Sta-209 (Spring 2025) Homework #6

Directions:

Submit your assignment via P-web.
Submit only a compiled R Markdown document (pdf, word, or html output are all okay, but you may need to “zip” an html file)
- If you want to compile to a pdf you can install the tinytext package by running install.packages('tinytex') followed by tinytex::install_tinytex()
Only submit your .Rmd file if you are unable to compile it due to errors (in the future you will be penalized for this)

Question #1

The American Community Survey (ACS) is a component of the US Census that is administered to a random sample of US addresses on a rolling basis. When the mailed version is combined with in-person visits and telephone calls the survey has a 95% response rate. The data linked below are a random sample of employed individuals drawn from a recent ACS (2020 Census):

acs = read.csv("https://remiller1450.github.io/data/EmployedACS.csv")

The ACS data linked above includes the following variables:

Sex - “1” for males and “0” for females
Age - age in years
Married - “1” for married individuals and “0” for unmarried individuals
Income - annual income (thousands of dollars)
HoursWk - average hours worked per week
Race - self-described race
USCitizen - citizenship status, “1” for US citizens and “0” for non-citizens
HealthInsurance - “1” if the individual has health insurance, “0” otherwise
Language - “1” if the individual’s first/native language is English, “0” otherwise

Each of the following parts of this question will describe a scenario that you will address using a confidence interval estimate. To receive full credit, you must use a method that produces valid confidence intervals (ie: exact binomial for a single proportion when the sample size is small) for the population parameter of interest. Not all of these scenarios will ask for the same confidence level, so be mindful of what you’re asked to find.

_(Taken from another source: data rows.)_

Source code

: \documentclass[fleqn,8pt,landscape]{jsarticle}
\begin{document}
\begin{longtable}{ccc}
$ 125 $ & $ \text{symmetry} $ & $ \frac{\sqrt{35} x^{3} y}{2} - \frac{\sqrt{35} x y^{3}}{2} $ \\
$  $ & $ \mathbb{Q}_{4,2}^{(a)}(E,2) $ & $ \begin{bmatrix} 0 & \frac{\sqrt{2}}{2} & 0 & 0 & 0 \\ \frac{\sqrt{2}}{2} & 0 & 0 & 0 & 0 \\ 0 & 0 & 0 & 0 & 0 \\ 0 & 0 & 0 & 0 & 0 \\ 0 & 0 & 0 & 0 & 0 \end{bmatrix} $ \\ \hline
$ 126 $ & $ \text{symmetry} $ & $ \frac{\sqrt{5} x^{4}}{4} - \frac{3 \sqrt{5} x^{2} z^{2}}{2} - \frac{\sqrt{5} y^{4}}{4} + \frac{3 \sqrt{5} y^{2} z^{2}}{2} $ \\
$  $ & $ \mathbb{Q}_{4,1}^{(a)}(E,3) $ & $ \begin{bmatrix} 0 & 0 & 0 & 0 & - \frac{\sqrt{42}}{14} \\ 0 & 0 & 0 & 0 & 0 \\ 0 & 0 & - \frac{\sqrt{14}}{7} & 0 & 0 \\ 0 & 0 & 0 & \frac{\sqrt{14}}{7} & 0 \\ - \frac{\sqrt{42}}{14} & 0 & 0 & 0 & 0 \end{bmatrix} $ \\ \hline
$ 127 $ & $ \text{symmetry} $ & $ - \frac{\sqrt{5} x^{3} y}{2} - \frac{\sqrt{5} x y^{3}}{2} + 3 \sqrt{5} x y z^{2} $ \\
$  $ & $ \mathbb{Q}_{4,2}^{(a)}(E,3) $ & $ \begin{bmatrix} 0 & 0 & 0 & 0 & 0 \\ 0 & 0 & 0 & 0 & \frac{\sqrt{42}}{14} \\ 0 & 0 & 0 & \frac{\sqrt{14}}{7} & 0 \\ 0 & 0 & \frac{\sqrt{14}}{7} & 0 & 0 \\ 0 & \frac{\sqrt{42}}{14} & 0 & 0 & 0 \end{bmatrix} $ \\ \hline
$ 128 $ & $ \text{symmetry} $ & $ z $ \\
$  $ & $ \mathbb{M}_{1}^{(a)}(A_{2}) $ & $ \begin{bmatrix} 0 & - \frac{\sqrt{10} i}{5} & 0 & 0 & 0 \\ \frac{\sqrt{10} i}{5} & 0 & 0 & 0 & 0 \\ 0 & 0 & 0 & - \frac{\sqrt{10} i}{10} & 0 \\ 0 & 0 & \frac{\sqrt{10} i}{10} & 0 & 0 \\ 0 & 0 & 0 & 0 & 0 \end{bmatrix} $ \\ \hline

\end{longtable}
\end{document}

Part A: Using the ACS data, find a 99% confidence estimate for the proportion of all employed Americans who speak English as their native/primary language.
Part B: Find a 95% confidence interval estimate for the average personal income of employed US adults.
Part C: Find a 99% confidence interval estimate for the difference in proportions of married and unmarried individuals who have health insurance.
Part D: Based upon the interval estimate you found in Part C, can you confidently conclude that married US adults are more likely to have health insurance than unmarried US adults? Briefly explain.
Part E: Find a 98% confidence interval estimate for the correlation between hours worked and income.
Part F: Based upon the interval estimate you found in Part E, can you confidently conclude that among US adults working more hours is associated with earning higher incomes? Briefly explain.
Part G: Find a 90% confidence interval estimate for the difference in mean incomes of male and female US adults.
Part H: Based upon the interval from Part G, can you confidently conclude that in the United States adult males tend to earn higher incomes, on average, than adult females? Briefly explain.

\(~\)

Question #2

The scenarios below each describe a potential change. For each scenario you are to indicate whether that change is expected to increase or decrease the width of a confidence interval estimate. You should also include a 1-sentence justification explaining your belief.

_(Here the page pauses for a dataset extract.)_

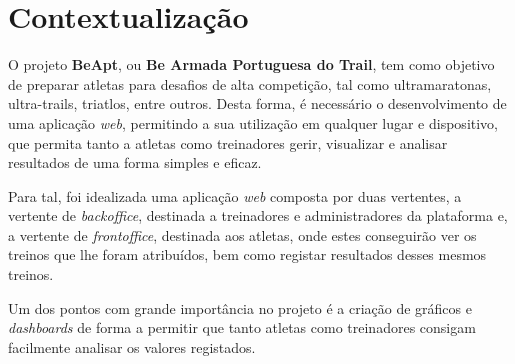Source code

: \section{Contextualização}

O projeto \textbf{BeApt}, ou \textbf{Be Armada Portuguesa do Trail}, tem como objetivo de preparar atletas para desafios de alta competição, tal como ultramaratonas, ultra-trails, triatlos, entre outros. Desta forma, é necessário o desenvolvimento de uma aplicação \textit{web}, permitindo a sua utilização em qualquer lugar e dispositivo, que permita tanto a atletas como treinadores gerir, visualizar e analisar resultados de uma forma simples e eficaz.

Para tal, foi idealizada uma aplicação \textit{web} composta por duas vertentes, a vertente de \textit{backoffice}, destinada a treinadores e administradores da plataforma e, a vertente de \textit{frontoffice}, destinada aos atletas, onde estes conseguirão ver os treinos que lhe foram atribuídos, bem como registar resultados desses mesmos treinos.

Um dos pontos com grande importância no projeto é a criação de gráficos e \textit{dashboards} de forma a permitir que tanto atletas como treinadores consigam facilmente analisar os valores registados.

Part A: Deciding to take a random sample of size \(n=100\) rather than one of size \(n=75\).
Part B: Taking a random sample from a population that is more homogeneous (lower standard deviation among cases) compared to sampling from a population that is less homogeneous (higher standard deviation among cases).
Part C: Increasing the confidence level from 90% to 95%.
Part D: Using the t-distribution as a probability model rather than the Normal distribution.

\(~\)

Question #3

The scenarios below each involve the interpretation of a confidence interval estimate. For each scenario, you are to indicate whether the interpretation is correct or incorrect. You should include a 1-sentence justification explaining your belief.

Part A: A 95% confidence interval estimate for the mean cholesterol level of US adults of (202.4, 225.6) suggests that 95% of the US adult population has a cholesterol level between 202.4, 225.6.
Part B: You and your friend each take a random sample and you each calculate a 95% confidence interval estimate for the proportion of student athletes at Grinnell who have taken a statistics course using a statistically valid procedure. Your friend’s sample contained \(n=50\) student athletes, while yours only contained \(n=30\) student athletes. This leads your friend to interpret that their confidence interval is more likely to contain the true the proportion than yours.
Part C: As part of a statistics research project, many random samples are drawn from a population where the quantitative variables \(X\) and \(Y\) are independent. If we use a statistically valid procedure to calculate a 95% confidence estimate for the correlation coefficient relating \(X\) and \(Y\) for each of these random samples, roughly 5% of the random samples will produce an interval that doesn’t contain 0 within the interval’s endpoints.
Part D: A representative sample of \(n=1000\) US adults is polled to gauge support for a proposed economic policy change. It was found that 57% of the sampled individuals supported the change, with a 90% confidence interval estimate of (0.53, 0.61). This interval tells us that 90% of future random samples of US adults will show between 53% and 61% of the population supporting the proposed change.